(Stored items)
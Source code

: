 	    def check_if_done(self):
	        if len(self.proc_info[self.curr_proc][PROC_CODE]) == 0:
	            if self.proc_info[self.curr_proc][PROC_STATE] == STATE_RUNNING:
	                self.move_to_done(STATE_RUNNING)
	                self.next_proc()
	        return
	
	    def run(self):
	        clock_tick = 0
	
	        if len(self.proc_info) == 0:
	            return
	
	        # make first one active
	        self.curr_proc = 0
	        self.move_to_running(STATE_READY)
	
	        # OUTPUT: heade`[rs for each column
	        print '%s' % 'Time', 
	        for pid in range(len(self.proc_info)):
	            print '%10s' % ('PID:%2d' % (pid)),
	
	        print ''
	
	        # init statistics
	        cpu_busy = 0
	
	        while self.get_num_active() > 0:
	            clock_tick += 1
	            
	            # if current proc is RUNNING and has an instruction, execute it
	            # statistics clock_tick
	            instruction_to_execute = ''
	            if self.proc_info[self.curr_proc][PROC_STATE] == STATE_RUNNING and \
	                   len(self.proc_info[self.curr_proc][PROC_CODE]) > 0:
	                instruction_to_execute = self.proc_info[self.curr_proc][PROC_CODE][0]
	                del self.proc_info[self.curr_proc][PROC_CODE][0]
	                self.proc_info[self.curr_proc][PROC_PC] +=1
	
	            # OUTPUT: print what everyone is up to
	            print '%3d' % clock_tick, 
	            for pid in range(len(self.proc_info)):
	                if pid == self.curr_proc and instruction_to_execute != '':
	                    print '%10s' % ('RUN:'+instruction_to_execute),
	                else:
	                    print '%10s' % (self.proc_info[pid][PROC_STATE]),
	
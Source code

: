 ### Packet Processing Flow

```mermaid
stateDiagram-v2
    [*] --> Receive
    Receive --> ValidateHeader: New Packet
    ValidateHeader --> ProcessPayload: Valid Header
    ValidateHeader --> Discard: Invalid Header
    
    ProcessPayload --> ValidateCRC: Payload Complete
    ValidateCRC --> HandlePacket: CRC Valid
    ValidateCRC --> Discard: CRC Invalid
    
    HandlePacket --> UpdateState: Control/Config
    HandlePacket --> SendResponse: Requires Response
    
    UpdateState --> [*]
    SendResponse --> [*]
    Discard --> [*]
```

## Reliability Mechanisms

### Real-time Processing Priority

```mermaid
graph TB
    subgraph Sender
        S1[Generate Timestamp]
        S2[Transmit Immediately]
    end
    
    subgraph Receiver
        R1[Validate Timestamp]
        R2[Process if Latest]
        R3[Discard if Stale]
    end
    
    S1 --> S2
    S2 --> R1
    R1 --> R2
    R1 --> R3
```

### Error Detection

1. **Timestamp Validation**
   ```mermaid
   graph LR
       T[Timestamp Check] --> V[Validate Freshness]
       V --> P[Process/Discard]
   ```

#### WHAT TO PRODUCE
Wherever a line in the data above holds the word "ValidateCRC", copy that line.

#### ANSWER SPACE
    ProcessPayload --> ValidateCRC: Payload Complete
    ValidateCRC --> HandlePacket: CRC Valid
    ValidateCRC --> Discard: CRC Invalid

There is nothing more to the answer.